Another season passed, and word of the Union soldiers came. They were burning everything, rumor said. Homes, crops, barns, even livestock. As if in a fever, Herschel ran to the garden, where Sarai knelt plucking weeds from the rows. She looked up at him with hate-filled eyes and wiped the sweat from her forehead with the back of her hand.
He grasped her by the shoulders and hauled her to her feet. “That witch work you do,” he said. “You’ll do a spell for me now.”
“What kind spell?”
“Keep the soldiers off this land. This land belongs to me and mine. I want you to make it so forever.”
“Forever be a long time,” she said. “There be a cost for forever.”
His fingers dug into the flesh of her scrawny arms. “Name your price, witch.”
“Fresh blood. A life.”
He cast his eyes around the farm. “Take my mule. She’s a fine one. Plow all day.”
Her laugh was bitter. “What you think the lords of night need with him mule?”
“Damn it all, take Eli, then.” He pointed toward the front porch, where his young wife rocked their infant son. “There’s more where he came from.”
The priestess smiled. “That will do. Bring that child me at midnight. And one thing more. My cost. My cost be freedom.”
He looked at her used-up body, webbed with scars, and nodded. “Your freedom, then. You have my word.”
It was a black and bloody ritual she performed that night, and when it was over, she reached for a cloth to wipe her reddened hands. When she looked up, his revolver was pointed at her head. She took a trembling breath and said, “You say you gone let me go.”

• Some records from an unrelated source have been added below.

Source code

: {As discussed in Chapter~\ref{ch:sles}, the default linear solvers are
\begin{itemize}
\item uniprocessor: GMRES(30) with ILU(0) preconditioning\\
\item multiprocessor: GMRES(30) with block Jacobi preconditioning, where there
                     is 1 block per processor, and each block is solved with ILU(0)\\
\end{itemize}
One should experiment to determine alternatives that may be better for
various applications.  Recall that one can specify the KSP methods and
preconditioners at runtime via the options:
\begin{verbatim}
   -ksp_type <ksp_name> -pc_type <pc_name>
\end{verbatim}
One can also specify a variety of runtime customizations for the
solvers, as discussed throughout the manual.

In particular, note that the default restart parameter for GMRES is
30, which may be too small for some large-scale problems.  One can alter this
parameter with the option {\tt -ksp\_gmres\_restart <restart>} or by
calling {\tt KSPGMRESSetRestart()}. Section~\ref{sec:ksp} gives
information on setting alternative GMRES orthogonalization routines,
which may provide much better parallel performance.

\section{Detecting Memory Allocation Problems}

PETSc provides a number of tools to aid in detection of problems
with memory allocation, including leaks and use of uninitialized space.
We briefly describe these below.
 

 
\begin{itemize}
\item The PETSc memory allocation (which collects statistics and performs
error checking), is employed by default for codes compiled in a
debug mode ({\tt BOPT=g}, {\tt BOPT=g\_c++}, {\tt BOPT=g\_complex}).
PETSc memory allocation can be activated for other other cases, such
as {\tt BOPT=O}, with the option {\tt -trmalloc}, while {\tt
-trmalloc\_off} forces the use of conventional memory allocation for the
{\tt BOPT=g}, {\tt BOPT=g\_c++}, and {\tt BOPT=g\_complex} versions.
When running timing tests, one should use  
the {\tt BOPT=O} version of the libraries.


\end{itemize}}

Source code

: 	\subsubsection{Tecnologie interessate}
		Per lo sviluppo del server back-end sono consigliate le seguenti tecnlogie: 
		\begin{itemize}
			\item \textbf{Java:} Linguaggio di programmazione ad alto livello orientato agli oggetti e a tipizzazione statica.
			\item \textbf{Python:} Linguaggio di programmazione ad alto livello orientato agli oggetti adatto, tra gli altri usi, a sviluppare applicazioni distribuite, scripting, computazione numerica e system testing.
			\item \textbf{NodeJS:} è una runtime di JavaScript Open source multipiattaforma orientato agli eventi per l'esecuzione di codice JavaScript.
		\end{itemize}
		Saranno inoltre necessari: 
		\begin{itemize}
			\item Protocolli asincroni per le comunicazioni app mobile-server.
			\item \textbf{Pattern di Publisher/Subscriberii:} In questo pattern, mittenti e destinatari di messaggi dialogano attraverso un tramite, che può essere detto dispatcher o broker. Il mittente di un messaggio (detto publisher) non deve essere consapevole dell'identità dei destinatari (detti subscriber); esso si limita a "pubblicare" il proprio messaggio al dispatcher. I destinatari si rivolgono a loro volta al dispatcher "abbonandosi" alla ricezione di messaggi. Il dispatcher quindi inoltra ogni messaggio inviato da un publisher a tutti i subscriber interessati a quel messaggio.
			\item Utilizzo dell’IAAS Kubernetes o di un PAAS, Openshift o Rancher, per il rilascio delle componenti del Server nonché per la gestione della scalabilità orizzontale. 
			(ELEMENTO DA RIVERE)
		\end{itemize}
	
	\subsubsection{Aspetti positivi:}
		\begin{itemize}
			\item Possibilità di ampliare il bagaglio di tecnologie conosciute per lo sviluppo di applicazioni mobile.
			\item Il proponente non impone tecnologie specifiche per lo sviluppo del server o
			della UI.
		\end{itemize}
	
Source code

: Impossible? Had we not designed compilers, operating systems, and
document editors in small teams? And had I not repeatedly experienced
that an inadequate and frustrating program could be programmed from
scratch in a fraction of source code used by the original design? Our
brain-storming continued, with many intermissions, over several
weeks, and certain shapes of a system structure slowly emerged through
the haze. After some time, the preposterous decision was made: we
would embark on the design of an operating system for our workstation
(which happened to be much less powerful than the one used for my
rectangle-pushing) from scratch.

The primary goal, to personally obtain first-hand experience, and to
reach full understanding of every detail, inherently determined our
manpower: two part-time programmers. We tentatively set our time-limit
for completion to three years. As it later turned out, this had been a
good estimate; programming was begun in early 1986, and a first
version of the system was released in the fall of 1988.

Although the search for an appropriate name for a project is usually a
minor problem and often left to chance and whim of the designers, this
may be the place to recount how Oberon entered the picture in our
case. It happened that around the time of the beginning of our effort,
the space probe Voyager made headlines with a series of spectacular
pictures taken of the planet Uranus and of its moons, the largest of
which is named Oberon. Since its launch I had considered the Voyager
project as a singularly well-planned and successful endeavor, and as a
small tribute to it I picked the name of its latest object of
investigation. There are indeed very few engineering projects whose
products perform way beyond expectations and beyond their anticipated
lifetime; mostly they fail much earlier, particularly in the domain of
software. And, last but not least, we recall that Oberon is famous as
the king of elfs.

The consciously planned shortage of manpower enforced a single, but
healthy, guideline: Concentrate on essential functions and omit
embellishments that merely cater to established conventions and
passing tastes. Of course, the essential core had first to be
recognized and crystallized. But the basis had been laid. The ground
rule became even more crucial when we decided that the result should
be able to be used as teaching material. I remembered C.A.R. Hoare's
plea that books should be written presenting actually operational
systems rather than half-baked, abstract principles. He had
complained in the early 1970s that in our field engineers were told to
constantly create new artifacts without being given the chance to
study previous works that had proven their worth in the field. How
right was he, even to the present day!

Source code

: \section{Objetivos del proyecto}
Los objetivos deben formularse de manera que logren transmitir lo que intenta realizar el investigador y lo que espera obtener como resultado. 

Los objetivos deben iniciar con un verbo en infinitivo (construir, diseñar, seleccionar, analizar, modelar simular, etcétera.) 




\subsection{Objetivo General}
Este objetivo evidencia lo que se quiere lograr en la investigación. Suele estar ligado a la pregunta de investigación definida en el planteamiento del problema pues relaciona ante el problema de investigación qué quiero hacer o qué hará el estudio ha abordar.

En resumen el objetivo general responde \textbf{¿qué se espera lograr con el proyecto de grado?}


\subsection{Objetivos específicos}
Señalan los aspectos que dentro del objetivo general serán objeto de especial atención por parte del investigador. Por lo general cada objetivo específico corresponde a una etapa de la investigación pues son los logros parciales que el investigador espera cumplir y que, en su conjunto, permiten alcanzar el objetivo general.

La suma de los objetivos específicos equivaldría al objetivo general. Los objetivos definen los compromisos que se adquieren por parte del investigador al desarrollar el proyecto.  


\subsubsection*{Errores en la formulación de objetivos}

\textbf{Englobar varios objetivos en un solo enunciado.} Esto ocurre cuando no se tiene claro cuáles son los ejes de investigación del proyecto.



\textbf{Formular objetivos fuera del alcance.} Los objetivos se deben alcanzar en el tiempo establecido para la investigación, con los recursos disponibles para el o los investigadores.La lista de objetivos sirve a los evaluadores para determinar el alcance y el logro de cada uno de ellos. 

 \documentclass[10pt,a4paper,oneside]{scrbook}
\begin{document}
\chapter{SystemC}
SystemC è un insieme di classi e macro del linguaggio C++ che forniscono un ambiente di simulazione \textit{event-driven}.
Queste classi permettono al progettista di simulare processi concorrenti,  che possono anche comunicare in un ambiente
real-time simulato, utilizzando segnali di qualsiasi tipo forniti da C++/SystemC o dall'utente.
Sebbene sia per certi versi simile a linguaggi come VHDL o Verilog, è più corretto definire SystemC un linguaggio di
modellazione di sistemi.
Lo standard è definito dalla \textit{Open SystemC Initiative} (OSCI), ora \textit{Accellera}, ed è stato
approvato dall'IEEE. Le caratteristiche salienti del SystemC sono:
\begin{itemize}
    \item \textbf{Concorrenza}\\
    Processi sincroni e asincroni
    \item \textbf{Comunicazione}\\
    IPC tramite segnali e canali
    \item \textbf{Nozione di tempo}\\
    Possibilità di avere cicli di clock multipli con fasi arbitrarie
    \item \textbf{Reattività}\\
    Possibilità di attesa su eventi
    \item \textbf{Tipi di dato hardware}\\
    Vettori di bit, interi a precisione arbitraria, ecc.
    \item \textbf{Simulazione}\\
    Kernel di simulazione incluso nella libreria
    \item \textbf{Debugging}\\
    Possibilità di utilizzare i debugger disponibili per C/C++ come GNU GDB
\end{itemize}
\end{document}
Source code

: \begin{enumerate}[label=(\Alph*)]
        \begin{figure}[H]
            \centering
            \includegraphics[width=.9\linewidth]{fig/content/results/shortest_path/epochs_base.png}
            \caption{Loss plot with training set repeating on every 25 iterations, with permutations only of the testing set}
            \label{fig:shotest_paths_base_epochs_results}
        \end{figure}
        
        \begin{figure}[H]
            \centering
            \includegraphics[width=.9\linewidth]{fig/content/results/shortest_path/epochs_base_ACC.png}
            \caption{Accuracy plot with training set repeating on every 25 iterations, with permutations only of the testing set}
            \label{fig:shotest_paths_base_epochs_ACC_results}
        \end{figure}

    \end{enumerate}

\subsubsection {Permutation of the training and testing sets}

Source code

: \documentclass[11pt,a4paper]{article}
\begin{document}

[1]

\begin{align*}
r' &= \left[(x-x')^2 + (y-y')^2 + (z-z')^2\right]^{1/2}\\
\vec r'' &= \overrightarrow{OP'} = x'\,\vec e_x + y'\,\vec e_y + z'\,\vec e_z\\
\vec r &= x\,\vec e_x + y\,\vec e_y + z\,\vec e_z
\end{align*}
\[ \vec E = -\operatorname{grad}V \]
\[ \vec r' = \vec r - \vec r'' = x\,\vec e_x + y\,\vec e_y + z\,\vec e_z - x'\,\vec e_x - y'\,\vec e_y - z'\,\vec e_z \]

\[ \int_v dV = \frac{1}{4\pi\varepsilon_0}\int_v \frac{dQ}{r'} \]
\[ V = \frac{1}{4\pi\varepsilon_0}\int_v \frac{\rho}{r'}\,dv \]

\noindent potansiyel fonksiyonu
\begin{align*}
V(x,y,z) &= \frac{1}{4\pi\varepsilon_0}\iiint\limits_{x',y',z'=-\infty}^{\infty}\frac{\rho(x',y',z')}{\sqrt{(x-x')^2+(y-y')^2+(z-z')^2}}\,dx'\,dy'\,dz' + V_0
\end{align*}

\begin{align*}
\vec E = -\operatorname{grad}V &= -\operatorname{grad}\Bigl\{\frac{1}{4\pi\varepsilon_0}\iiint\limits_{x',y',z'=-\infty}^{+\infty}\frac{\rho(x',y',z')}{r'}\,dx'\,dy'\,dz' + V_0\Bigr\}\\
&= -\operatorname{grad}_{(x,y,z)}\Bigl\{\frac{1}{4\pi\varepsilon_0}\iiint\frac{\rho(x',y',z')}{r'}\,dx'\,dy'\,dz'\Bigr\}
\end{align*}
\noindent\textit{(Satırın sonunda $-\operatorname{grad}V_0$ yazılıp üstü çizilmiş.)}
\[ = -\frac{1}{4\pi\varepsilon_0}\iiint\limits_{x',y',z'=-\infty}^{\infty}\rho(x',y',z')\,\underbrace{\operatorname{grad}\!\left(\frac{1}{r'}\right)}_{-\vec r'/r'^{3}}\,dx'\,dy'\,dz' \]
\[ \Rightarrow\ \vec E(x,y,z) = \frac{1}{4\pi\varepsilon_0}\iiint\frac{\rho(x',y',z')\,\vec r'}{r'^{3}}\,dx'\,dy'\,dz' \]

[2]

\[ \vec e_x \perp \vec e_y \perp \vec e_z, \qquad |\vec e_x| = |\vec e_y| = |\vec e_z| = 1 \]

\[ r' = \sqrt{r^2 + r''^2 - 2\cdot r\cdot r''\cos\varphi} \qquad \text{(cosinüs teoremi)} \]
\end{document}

“No,” he said. “I said I’d set you free.”
He pulled the trigger.
But this is the dead land, and not all who die stay dead. Sarai lay beneath the earth, and it drank her blood and ate her flesh. It fed on her hatred, and it grew strong.
The Union soldiers did not come. Herschel told himself that Eli’s sacrifice had served a greater good. He sired more sons, my grandfather among them. They married and raised families on Walker land, and though they did not know it, they were bound to this land, body and soul, for all eternity. Herschel died at a ripe old age and was buried on the property he had loved with all his wicked heart.
And that, you say, is the end of the story? You might say so, but you would be wrong. A few weeks after Herschel’s death, young women of the town began to complain of dizziness and fatigue. They grew wan and pale, and sometimes they disappeared into the dead land and did not return.
The voudoun priestess was all but forgotten. But she had not forgotten. The ritual she performed that night cost Herschel his soul, along with the souls of his descendants. We would be forever one with that dark entity that hunts these lands. We are its hands, its eyes, its voice. None of Herschel’s line may pass from this place, not into the Light, nor even into Hell. We haunt these lands forever, caught between life and death, and Sarai guards the portal to eternity against us. But you know what they say about portals. Sometimes things slip through. Things from the Other Side.
Spirits, yes, and worse. On nights like this, when the veil between worlds is thin, they hunt these lands—these Dead Lands. Take care, Traveler, that they—and we—do not hunt you.